> [THE PROBLEM]:
A verbatim copy of all the data is required, minus any images.

> [DATASET EXTRACT]:
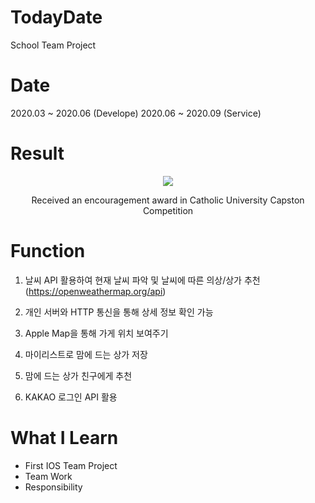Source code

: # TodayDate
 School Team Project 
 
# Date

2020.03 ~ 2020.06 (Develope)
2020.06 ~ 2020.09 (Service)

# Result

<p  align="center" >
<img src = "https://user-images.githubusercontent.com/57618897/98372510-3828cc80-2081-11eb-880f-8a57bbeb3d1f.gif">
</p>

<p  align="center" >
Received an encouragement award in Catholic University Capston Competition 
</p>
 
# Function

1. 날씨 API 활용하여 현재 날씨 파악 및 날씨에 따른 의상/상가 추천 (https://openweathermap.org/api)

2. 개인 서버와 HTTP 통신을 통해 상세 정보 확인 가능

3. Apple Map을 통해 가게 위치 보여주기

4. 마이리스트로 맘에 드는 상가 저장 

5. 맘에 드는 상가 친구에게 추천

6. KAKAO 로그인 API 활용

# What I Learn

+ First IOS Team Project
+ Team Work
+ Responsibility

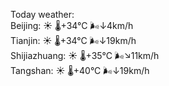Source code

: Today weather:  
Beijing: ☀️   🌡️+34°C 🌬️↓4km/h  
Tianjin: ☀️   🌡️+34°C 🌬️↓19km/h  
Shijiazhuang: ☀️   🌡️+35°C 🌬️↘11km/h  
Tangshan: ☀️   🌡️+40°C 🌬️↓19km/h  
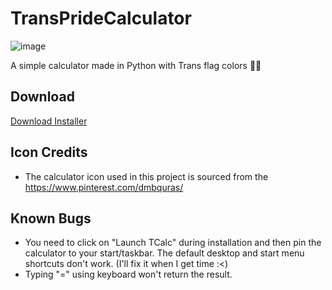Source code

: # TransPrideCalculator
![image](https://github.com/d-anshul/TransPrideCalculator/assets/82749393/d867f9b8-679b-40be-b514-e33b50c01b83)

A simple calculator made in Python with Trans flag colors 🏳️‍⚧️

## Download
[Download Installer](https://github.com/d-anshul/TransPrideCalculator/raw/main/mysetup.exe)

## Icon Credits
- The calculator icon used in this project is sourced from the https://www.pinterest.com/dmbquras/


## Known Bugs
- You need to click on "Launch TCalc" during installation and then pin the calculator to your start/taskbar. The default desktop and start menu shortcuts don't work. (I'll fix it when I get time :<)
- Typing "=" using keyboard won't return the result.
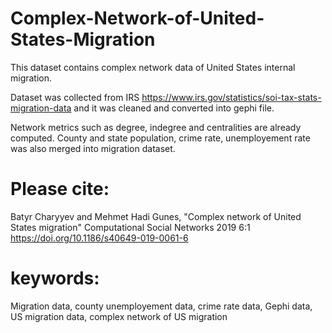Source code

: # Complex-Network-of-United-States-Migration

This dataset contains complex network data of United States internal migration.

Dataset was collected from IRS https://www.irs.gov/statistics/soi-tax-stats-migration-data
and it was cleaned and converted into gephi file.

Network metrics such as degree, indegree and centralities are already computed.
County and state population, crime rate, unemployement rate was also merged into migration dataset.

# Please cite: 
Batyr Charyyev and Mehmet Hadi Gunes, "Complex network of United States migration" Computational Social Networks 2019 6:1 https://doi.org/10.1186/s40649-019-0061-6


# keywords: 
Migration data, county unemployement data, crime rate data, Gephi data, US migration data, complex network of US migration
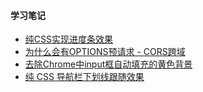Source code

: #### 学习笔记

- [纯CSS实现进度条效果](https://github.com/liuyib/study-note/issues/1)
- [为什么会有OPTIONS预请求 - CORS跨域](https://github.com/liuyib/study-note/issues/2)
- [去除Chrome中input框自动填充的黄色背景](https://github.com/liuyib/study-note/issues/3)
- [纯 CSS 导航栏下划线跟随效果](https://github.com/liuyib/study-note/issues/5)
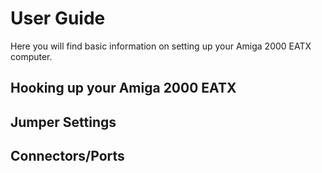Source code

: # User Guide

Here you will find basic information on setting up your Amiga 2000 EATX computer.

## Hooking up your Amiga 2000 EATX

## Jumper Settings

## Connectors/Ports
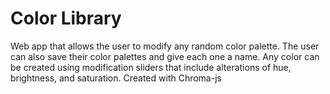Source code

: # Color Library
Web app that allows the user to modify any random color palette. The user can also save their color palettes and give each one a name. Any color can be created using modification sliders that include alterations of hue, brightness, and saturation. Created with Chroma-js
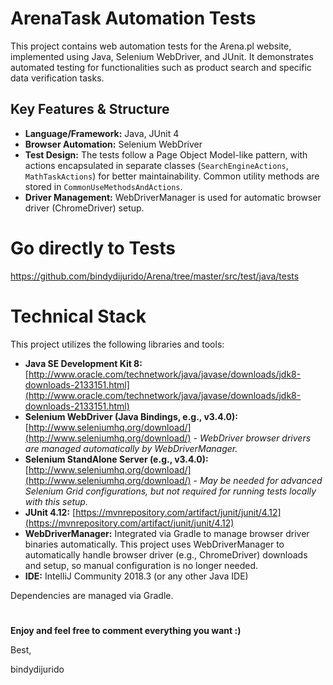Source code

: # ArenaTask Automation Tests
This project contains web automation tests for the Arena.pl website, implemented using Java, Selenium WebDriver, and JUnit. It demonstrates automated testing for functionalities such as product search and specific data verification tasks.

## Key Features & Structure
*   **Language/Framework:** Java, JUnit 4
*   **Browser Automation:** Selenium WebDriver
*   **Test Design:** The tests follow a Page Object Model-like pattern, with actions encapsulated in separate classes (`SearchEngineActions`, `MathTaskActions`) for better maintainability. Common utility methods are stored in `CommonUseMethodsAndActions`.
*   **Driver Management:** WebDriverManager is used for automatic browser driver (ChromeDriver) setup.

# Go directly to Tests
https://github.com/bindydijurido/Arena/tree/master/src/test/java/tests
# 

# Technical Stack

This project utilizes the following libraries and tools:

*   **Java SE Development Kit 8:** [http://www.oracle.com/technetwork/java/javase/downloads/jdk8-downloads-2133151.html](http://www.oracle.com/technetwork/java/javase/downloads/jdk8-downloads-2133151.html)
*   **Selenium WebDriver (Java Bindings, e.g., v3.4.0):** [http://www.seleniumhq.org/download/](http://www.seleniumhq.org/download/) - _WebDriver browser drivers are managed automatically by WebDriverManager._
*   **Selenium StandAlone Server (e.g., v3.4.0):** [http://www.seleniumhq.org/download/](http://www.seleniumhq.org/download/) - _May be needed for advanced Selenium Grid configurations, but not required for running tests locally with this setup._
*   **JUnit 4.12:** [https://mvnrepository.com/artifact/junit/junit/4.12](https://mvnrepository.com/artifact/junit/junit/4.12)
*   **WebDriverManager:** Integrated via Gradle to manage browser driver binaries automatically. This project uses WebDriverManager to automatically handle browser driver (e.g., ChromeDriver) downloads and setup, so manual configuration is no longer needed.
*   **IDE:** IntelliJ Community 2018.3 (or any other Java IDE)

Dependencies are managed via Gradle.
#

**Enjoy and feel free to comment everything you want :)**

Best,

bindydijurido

> [RESPONSE AREA]:
Source code

: # TodayDate
 School Team Project 
 
# Date

2020.03 ~ 2020.06 (Develope)
2020.06 ~ 2020.09 (Service)

# Result

<p  align="center" >
<img src = "https://user-images.githubusercontent.com/57618897/98372510-3828cc80-2081-11eb-880f-8a57bbeb3d1f.gif">
</p>

<p  align="center" >
Received an encouragement award in Catholic University Capston Competition 
</p>
 
# Function

1. 날씨 API 활용하여 현재 날씨 파악 및 날씨에 따른 의상/상가 추천 (https://openweathermap.org/api)

2. 개인 서버와 HTTP 통신을 통해 상세 정보 확인 가능

3. Apple Map을 통해 가게 위치 보여주기

4. 마이리스트로 맘에 드는 상가 저장 

5. 맘에 드는 상가 친구에게 추천

6. KAKAO 로그인 API 활용

# What I Learn

+ First IOS Team Project
+ Team Work
+ Responsibility

Source code

: Today weather:  
Beijing: ☀️   🌡️+34°C 🌬️↓4km/h  
Tianjin: ☀️   🌡️+34°C 🌬️↓19km/h  
Shijiazhuang: ☀️   🌡️+35°C 🌬️↘11km/h  
Tangshan: ☀️   🌡️+40°C 🌬️↓19km/h  
Source code

: # TransPrideCalculator
![image](https://github.com/d-anshul/TransPrideCalculator/assets/82749393/d867f9b8-679b-40be-b514-e33b50c01b83)

A simple calculator made in Python with Trans flag colors 🏳️‍⚧️

## Download
[Download Installer](https://github.com/d-anshul/TransPrideCalculator/raw/main/mysetup.exe)

## Icon Credits
- The calculator icon used in this project is sourced from the https://www.pinterest.com/dmbquras/


## Known Bugs
- You need to click on "Launch TCalc" during installation and then pin the calculator to your start/taskbar. The default desktop and start menu shortcuts don't work. (I'll fix it when I get time :<)
- Typing "=" using keyboard won't return the result.
Source code

: # Complex-Network-of-United-States-Migration

This dataset contains complex network data of United States internal migration.

Dataset was collected from IRS https://www.irs.gov/statistics/soi-tax-stats-migration-data
and it was cleaned and converted into gephi file.

Network metrics such as degree, indegree and centralities are already computed.
County and state population, crime rate, unemployement rate was also merged into migration dataset.

# Please cite: 
Batyr Charyyev and Mehmet Hadi Gunes, "Complex network of United States migration" Computational Social Networks 2019 6:1 https://doi.org/10.1186/s40649-019-0061-6


# keywords: 
Migration data, county unemployement data, crime rate data, Gephi data, US migration data, complex network of US migration
Source code

: #### 学习笔记

- [纯CSS实现进度条效果](https://github.com/liuyib/study-note/issues/1)
- [为什么会有OPTIONS预请求 - CORS跨域](https://github.com/liuyib/study-note/issues/2)
- [去除Chrome中input框自动填充的黄色背景](https://github.com/liuyib/study-note/issues/3)
- [纯 CSS 导航栏下划线跟随效果](https://github.com/liuyib/study-note/issues/5)
Source code

: # User Guide

Here you will find basic information on setting up your Amiga 2000 EATX computer.

## Hooking up your Amiga 2000 EATX

## Jumper Settings

## Connectors/Ports
Source code

: # Color Library
Web app that allows the user to modify any random color palette. The user can also save their color palettes and give each one a name. Any color can be created using modification sliders that include alterations of hue, brightness, and saturation. Created with Chroma-js
Source code

: # ArenaTask Automation Tests
This project contains web automation tests for the Arena.pl website, implemented using Java, Selenium WebDriver, and JUnit. It demonstrates automated testing for functionalities such as product search and specific data verification tasks.

## Key Features & Structure
*   **Language/Framework:** Java, JUnit 4
*   **Browser Automation:** Selenium WebDriver
*   **Test Design:** The tests follow a Page Object Model-like pattern, with actions encapsulated in separate classes (`SearchEngineActions`, `MathTaskActions`) for better maintainability. Common utility methods are stored in `CommonUseMethodsAndActions`.
*   **Driver Management:** WebDriverManager is used for automatic browser driver (ChromeDriver) setup.

# Go directly to Tests
https://github.com/bindydijurido/Arena/tree/master/src/test/java/tests
# 

# Technical Stack

This project utilizes the following libraries and tools:

*   **Java SE Development Kit 8:** [http://www.oracle.com/technetwork/java/javase/downloads/jdk8-downloads-2133151.html](http://www.oracle.com/technetwork/java/javase/downloads/jdk8-downloads-2133151.html)
*   **Selenium WebDriver (Java Bindings, e.g., v3.4.0):** [http://www.seleniumhq.org/download/](http://www.seleniumhq.org/download/) - _WebDriver browser drivers are managed automatically by WebDriverManager._
*   **Selenium StandAlone Server (e.g., v3.4.0):** [http://www.seleniumhq.org/download/](http://www.seleniumhq.org/download/) - _May be needed for advanced Selenium Grid configurations, but not required for running tests locally with this setup._
*   **JUnit 4.12:** [https://mvnrepository.com/artifact/junit/junit/4.12](https://mvnrepository.com/artifact/junit/junit/4.12)
*   **WebDriverManager:** Integrated via Gradle to manage browser driver binaries automatically. This project uses WebDriverManager to automatically handle browser driver (e.g., ChromeDriver) downloads and setup, so manual configuration is no longer needed.
*   **IDE:** IntelliJ Community 2018.3 (or any other Java IDE)

Dependencies are managed via Gradle.
#

**Enjoy and feel free to comment everything you want :)**

Best,

bindydijurido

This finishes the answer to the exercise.